Op de heuvels ten noorden van de Calesine stroom ligt het mooiste deel van de Necropolis van Sovana. Het gebied van de Necropolis strekt zich hier uit over ongeveer anderhalve kilometer met een bijna ononderbroken rij dado- en semi-dadotombes°°. Prominent zijn enkele monumentale graven met een zuilenfront, een aedicula of met een versierd fronton: in Poggio Prisca de Tomba Pola en de Tomba dei Demoni Alati (graf van de Gevleugelde Demonen), in Poggio Felceto e Tomba IIdebranda en in Poggio Stanziale de Tomba del Tifone.
|
Ze heten Vie Cave, die kronkelige mysterieuze paden die de belangrijkste plaatsen van wat ooit Etrurië was verbonden, diep uitgegraven in de tufsteen ondergrond kunnen ze tot honderden meters lang zijn, en soms een indrukwekkende hoogte bereiken van meer dan twintig meter. We vinden deze karekteristiekeen intrigerende wegen terug in het zuiden van de Toscaanse Maremma. De bekendste comune zijn Pitigliano en Sorano.
Via Cava di Poggio Prisca
De Via Cava di Poggio Prisca bevindt zich op de westelijke flank van de heuvel met dezelfde naam, de rotsachtige helling die de thuisbasis is van een uitgestrekte necropolis en beroemde monumentale graven (Tomba Ildebranda, Tomba Pola en Tomba del Tifone).

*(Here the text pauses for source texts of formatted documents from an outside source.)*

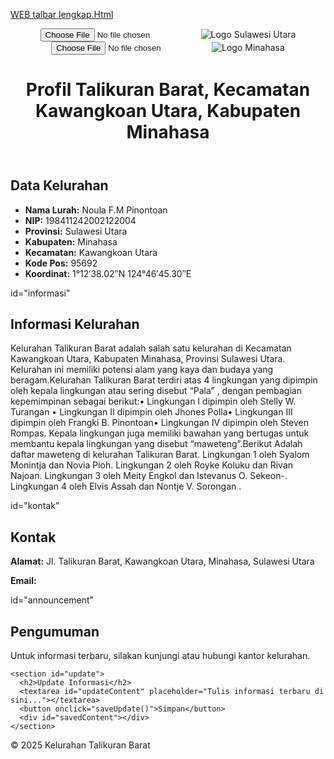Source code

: [WEB talbar lengkap.Html](https://github.com/user-attachments/files/22943113/WEB.talbar.lengkap.Html)
<!DOCTYPE html>
<html lang="id">
<head>
  <meta charset="UTF-8">
  <meta name="viewport" content="width=device-width, initial-scale=1">
  <title>Profil Talikuran Barat - Kawangkoan Utara</title>
  <link rel="stylesheet" href="style.css">
</head>
<body>
  <header>
    <div class="logo-container">
      <input type="file" id="logoSulut" accept="image/*" onchange="previewLogo('logoSulut', 'imgSulut')">
      <img id="imgSulut" src="default-sulut.png" alt="Logo Sulawesi Utara">
      <input type="file" id="logoMinahasa" accept="image/*" onchange="previewLogo('logoMinahasa', 'imgMinahasa')">
      <img id="imgMinahasa" src="default-minahasa.png" alt="Logo Minahasa">
    </div>
    <h1>Profil Talikuran Barat, Kecamatan Kawangkoan Utara, Kabupaten Minahasa</h1>
  </header>

  <main>
    <section id="profil">
      <h2>Data Kelurahan</h2>
      <ul>
        <li><strong>Nama Lurah:</strong> Noula F.M Pinontoan</li>
        <li><strong>NIP:</strong> 198411242002122004</li>
        <li><strong>Provinsi:</strong> Sulawesi Utara</li>
        <li><strong>Kabupaten:</strong> Minahasa</li>
        <li><strong>Kecamatan:</strong> Kawangkoan Utara</li>
        <li><strong>Kode Pos:</strong> 95692</li>
        <li><strong>Koordinat:</strong> 1°12′38.02″N 124°46′45.30″E</li>
      </ul>
    </section>

  <main>
    <section> id="informasi"
      <h2>Informasi Kelurahan</h2>
      <p>Kelurahan Talikuran Barat adalah salah satu kelurahan di Kecamatan Kawangkoan Utara, Kabupaten Minahasa, Provinsi Sulawesi Utara. Kelurahan ini memiliki potensi alam yang kaya dan budaya yang beragam.Kelurahan Talikuran Barat terdiri atas 4 lingkungan yang dipimpin oleh kepala lingkungan atau sering disebut “Pala” , dengan pembagian kepemimpinan sebagai berikut:•	Lingkungan I dipimpin oleh Stelly W. Turangan •	Lingkungan II dipimpin oleh Jhones Polla•	Lingkungan III dipimpin oleh Frangki B. Pinontoan•	Lingkungan IV dipimpin oleh Steven Rompas. Kepala lingkungan juga memiliki bawahan yang bertugas untuk membantu kepala lingkungan yang disebut “maweteng”.Berikut Adalah daftar maweteng di kelurahan Talikuran Barat.	Lingkungan 1 oleh Syalom Monintja dan Novia Pioh.	Lingkungan 2 oleh Royke Koluku dan Rivan Najoan.	Lingkungan 3 oleh Meity Engkol dan Istevanus O. Sekeon-.	Lingkungan 4 oleh Elvis  Assah dan Nontje V. Sorongan   .</p>
    
  <main>
    <section> id="kontak"
      <h2>Kontak</h2>
      <p><strong>Alamat:</strong> Jl. Talikuran Barat, Kawangkoan Utara, Minahasa, Sulawesi Utara</p>
      <p><strong>Email:</strong>

  <main>
    <section> id="announcement"
      <h2>Pengumuman</h2>
      <p>Untuk informasi terbaru, silakan kunjungi atau hubungi kantor kelurahan.</p>


    <section id="update">
      <h2>Update Informasi</h2>
      <textarea id="updateContent" placeholder="Tulis informasi terbaru di sini..."></textarea>
      <button onclick="saveUpdate()">Simpan</button>
      <div id="savedContent"></div>
    </section>
  </main>

  <footer>
    <p>&copy; 2025 Kelurahan Talikuran Barat</p>
  </footer>

  <script src="script.js"></script>
</body>
</html>
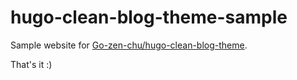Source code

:# hugo-clean-blog-theme-sample
Sample website for [Go-zen-chu/hugo-clean-blog-theme](https://github.com/Go-zen-chu/hugo-clean-blog-theme).

That's it :)
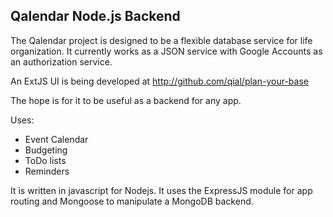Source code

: Qalendar Node.js Backend
------------------------

The Qalendar project is designed to be a flexible database service for life 
organization. It currently works as a JSON service with Google Accounts as
an authorization service. 

An ExtJS UI is being developed at http://github.com/qial/plan-your-base

The hope is for it to be useful as a backend for any app.

Uses:
 - Event Calendar
 - Budgeting
 - ToDo lists
 - Reminders
 
It is written in javascript for Nodejs. It uses the ExpressJS module for app
routing and Mongoose to manipulate a MongoDB backend.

De heiligheid van deze plek is duidelijk: meerdere hectaren land worden hier gemarkeerd door een imposant werk van het uithakken van de tufsteen, de graven en hypogea volgen elkaar onophoudelijk op, met werken die variëren van de Archaïsche tot de Hellenistische periode.

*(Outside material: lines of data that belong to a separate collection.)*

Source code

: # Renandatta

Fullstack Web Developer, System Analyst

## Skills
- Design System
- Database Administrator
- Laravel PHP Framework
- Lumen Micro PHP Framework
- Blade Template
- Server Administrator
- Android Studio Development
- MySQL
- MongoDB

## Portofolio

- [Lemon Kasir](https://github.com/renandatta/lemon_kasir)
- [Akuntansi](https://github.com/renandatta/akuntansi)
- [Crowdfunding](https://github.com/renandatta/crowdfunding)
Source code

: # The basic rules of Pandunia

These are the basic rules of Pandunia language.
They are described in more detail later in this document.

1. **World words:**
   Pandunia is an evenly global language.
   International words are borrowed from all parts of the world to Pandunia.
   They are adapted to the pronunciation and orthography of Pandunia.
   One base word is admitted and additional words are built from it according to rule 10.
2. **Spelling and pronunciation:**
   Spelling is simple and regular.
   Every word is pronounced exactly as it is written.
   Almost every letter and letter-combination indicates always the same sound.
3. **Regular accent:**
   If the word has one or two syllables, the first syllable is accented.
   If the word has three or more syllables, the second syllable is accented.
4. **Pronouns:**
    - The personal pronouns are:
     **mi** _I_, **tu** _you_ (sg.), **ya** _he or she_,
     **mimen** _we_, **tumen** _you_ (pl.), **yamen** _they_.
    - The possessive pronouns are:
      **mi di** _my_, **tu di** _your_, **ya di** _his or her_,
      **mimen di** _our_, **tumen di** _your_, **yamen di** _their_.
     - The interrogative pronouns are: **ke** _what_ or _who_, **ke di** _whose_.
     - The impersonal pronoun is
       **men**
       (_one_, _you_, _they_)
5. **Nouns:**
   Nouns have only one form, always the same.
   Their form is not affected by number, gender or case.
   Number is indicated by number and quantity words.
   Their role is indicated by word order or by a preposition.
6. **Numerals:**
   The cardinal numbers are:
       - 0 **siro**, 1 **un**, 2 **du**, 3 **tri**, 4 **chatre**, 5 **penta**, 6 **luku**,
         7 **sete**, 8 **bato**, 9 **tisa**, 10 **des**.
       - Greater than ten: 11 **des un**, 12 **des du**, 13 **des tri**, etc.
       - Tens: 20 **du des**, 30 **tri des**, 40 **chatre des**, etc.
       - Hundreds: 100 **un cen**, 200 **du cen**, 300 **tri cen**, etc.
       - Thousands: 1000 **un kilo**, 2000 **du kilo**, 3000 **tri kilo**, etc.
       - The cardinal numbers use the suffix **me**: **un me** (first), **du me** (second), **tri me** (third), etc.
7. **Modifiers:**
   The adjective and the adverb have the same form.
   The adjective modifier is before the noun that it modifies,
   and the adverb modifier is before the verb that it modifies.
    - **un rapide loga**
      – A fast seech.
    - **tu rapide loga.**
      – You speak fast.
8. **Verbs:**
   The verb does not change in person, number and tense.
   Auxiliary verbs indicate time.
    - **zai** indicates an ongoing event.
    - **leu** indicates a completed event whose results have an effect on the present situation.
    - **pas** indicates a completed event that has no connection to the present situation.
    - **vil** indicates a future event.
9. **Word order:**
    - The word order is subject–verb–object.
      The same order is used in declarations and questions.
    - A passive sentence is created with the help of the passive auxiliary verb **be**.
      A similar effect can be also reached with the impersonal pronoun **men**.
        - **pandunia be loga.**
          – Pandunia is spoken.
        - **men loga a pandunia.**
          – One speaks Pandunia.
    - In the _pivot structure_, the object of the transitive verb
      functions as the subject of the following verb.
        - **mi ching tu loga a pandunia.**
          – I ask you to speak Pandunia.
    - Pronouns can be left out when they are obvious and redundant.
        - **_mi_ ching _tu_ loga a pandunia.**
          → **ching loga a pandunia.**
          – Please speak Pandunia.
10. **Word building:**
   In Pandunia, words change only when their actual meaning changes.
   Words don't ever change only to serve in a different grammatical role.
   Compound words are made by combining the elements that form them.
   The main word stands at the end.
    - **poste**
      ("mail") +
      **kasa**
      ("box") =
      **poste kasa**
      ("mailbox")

Het ongecultiveerde landschap, gehuld in dicht mediterraan struikgewas, omhult de antieke monumenten in een decor van woeste primordialiteit.
De ingang van de Via Cava di Poggio Prisca bevindt zich aan de voet van de heuvel. Je betreedt een donker, cyclopisch pad en staat meteen versteld van de scherpe bochten, die doen denken aan een kronkelige toegang tot de onderwereld of een onverwachte ontmoeting met een terioform wezen uit het Tyrreense pantheon.

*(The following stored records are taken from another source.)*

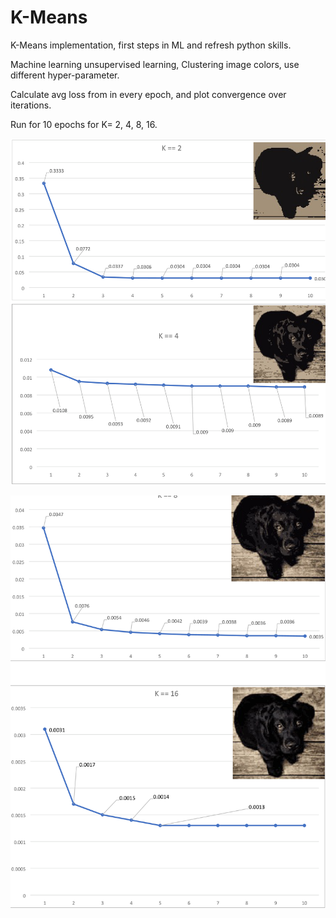 # K-Means

<p> K-Means implementation, first steps in ML and refresh python skills.</p>

<p> Machine learning unsupervised learning, Clustering image colors, use different hyper-parameter. </p>

<p> Calculate avg loss from in every epoch, and plot convergence over iterations. </p>

<p> Run for 10 epochs for K= 2, 4, 8, 16. </p> 

![](report-0.png)

![](report-1.png)

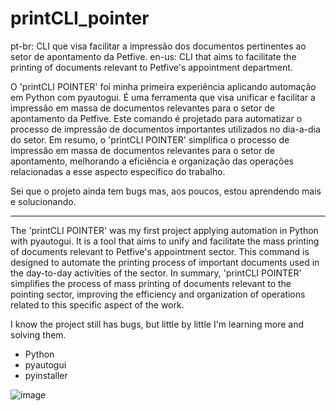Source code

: # printCLI_pointer
pt-br: CLI que visa facilitar a impressão dos documentos pertinentes ao setor de apontamento da Petfive.
en-us: CLI that aims to facilitate the printing of documents relevant to Petfive's appointment department.

O 'printCLI POINTER' foi minha primeira experiência aplicando automação em Python com pyautogui. É uma ferramenta que visa unificar e facilitar a impressão em massa de documentos relevantes para o setor de apontamento da Petfive. Este comando é projetado para automatizar o processo de impressão de documentos importantes utilizados no dia-a-dia do setor. Em resumo, o 'printCLI POINTER' simplifica o processo de impressão em massa de documentos relevantes para o setor de apontamento, melhorando a eficiência e organização das operações relacionadas a esse aspecto específico do trabalho.

Sei que o projeto ainda tem bugs mas, aos poucos, estou aprendendo mais e solucionando.

------------------------------------------------------------------------------------------

The 'printCLI POINTER' was my first project applying automation in Python with pyautogui. It is a tool that aims to unify and facilitate the mass printing of documents relevant to Petfive's appointment sector. This command is designed to automate the printing process of important documents used in the day-to-day activities of the sector. In summary, 'printCLI POINTER' simplifies the process of mass printing of documents relevant to the pointing sector, improving the efficiency and organization of operations related to this specific aspect of the work. 

I know the project still has bugs, but little by little I'm learning more and solving them.

* Python
* pyautogui
* pyinstaller

![image](https://github.com/git-iesus/printCLI_pointer/assets/168778115/e9ef334e-c237-4415-b11d-4cf9263597fe)
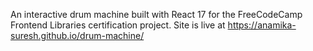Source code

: An interactive drum machine built with React 17 for the FreeCodeCamp Frontend Libraries certification project.
Site is live at https://anamika-suresh.github.io/drum-machine/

Het pad van de insnijding loopt van beneden, flankeert verschillende graven, tot het de middenhelling van de heuvel bereikt, waar het voor de grandioze graftombe Ildebranda langs loopt, er dan achterlangs gaat en hoog op de top van de heuvel eindigt.
Het is moeilijk te zeggen of de Via Cava di Poggio Prisca eerst werd gebouwd en daarna de necropolis of dat het andersom was. De enige zekere gevolgtrekking is dat de contiguïteit van deze twee werken, die hun bestaansreden ontleenden aan de sfeer van heiligheid, niet toevallig was.
Het meest voorkomende type grafmonumenten, in de omgeving van de Via Cava di Poggio Prisca en de andere Vie Cave van Sovana, bestaat uit graven met de klassieke dromos, gerangschikt in rijen, en parallel lopende funeraire gangen.